Negli affreschi della Basilica inferiore di San Clemente a Roma (fine XI secolo) è raffigurata la leggenda del prefetto Sisinnio. Le parole dei personaggi sono scritte in “fumetti” sopra le loro teste.

Testo e traduzione

  • Sisinnio: fili de le pute, traite. (Figli di puttana, tirate!)
  • Servi: Gosmari, Albertel, traite. / Falite de retro co lo palo, Carvoncelle!
  • San Clemente: duritiam cordis vestri, saxa traere meruistis. (A causa della durezza del vostro cuore, avete meritato di trascinare sassi.)

L’importanza linguistica

L’affresco mette in scena la coesistenza di diversi registri linguistici. I servi e Sisinnio usano un volgare romanesco plebeo. San Clemente parla in un latino dotto ed ecclesiastico. È uno spaccato realistico della società dell’epoca, che mostra come il volgare fosse la lingua della vita quotidiana, mentre il latino rimaneva quella della cultura.

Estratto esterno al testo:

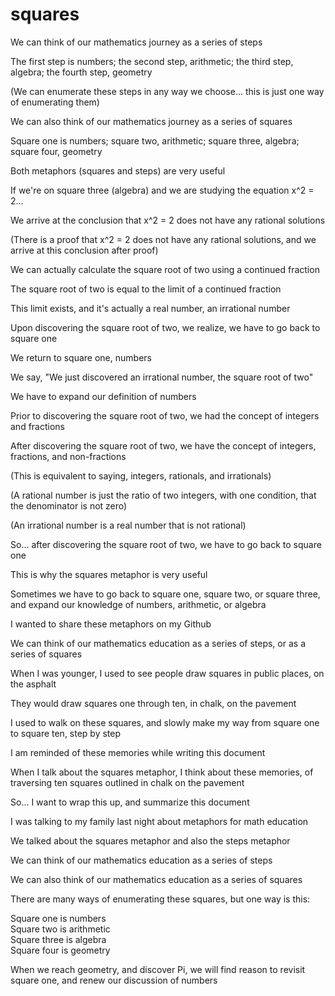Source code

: # squares

We can think of our mathematics journey as a series of steps

The first step is numbers; the second step, arithmetic; the third step, algebra; the fourth step, geometry

(We can enumerate these steps in any way we choose... this is just one way of enumerating them)

We can also think of our mathematics journey as a series of squares

Square one is numbers; square two, arithmetic; square three, algebra; square four, geometry

Both metaphors (squares and steps) are very useful

If we're on square three (algebra) and we are studying the equation x^2 = 2...

We arrive at the conclusion that x^2 = 2 does not have any rational solutions

(There is a proof that x^2 = 2 does not have any rational solutions, and we arrive at this conclusion after proof)

We can actually calculate the square root of two using a continued fraction

The square root of two is equal to the limit of a continued fraction

This limit exists, and it's actually a real number, an irrational number

Upon discovering the square root of two, we realize, we have to go back to square one

We return to square one, numbers

We say, "We just discovered an irrational number, the square root of two"

We have to expand our definition of numbers

Prior to discovering the square root of two, we had the concept of integers and fractions

After discovering the square root of two, we have the concept of integers, fractions, and non-fractions

(This is equivalent to saying, integers, rationals, and irrationals)

(A rational number is just the ratio of two integers, with one condition, that the denominator is not zero)

(An irrational number is a real number that is not rational)

So... after discovering the square root of two, we have to go back to square one

This is why the squares metaphor is very useful

Sometimes we have to go back to square one, square two, or square three, and expand our knowledge of numbers, arithmetic, or algebra

I wanted to share these metaphors on my Github

We can think of our mathematics education as a series of steps, or as a series of squares

When I was younger, I used to see people draw squares in public places, on the asphalt

They would draw squares one through ten, in chalk, on the pavement

I used to walk on these squares, and slowly make my way from square one to square ten, step by step

I am reminded of these memories while writing this document

When I talk about the squares metaphor, I think about these memories, of traversing ten squares outlined in chalk on the pavement

So... I want to wrap this up, and summarize this document

I was talking to my family last night about metaphors for math education

We talked about the squares metaphor and also the steps metaphor

We can think of our mathematics education as a series of steps

We can also think of our mathematics education as a series of squares

There are many ways of enumerating these squares, but one way is this:

Square one is numbers  
Square two is arithmetic  
Square three is algebra  
Square four is geometry

When we reach geometry, and discover Pi, we will find reason to revisit square one, and renew our discussion of numbers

Il ritmo bellunese (ca. 1193)

Contesto e datazione

Questa cantilena, databile al 1193 circa, è una cronaca in versi della vittoria dei soldati di Belluno e Feltre contro quelli di Treviso. È uno dei primi esempi di uso del volgare con finalità narrative e celebrative, un passo fondamentale verso la letteratura.

Testo e traduzione

Testo (parte): De Castel d’Ard ha pres i bona part. / I lo getà tutto intro lo flumo d’Ard…

Traduzione: di Casteldardo ha preso la maggior parte. / E lo gettò tutto dentro il fiume Ardo…

L’importanza linguistica

Il ritmo bellunese rappresenta un anello di congiunzione tra il documento pratico e la poesia. Sebbene la sua qualità artistica sia modesta, è la prima volta che il volgare viene impiegato per raccontare un evento storico. La lingua è un volgare veneto con influenze dal francese epico, a testimonianza di una ricerca di uno stile già più elevato.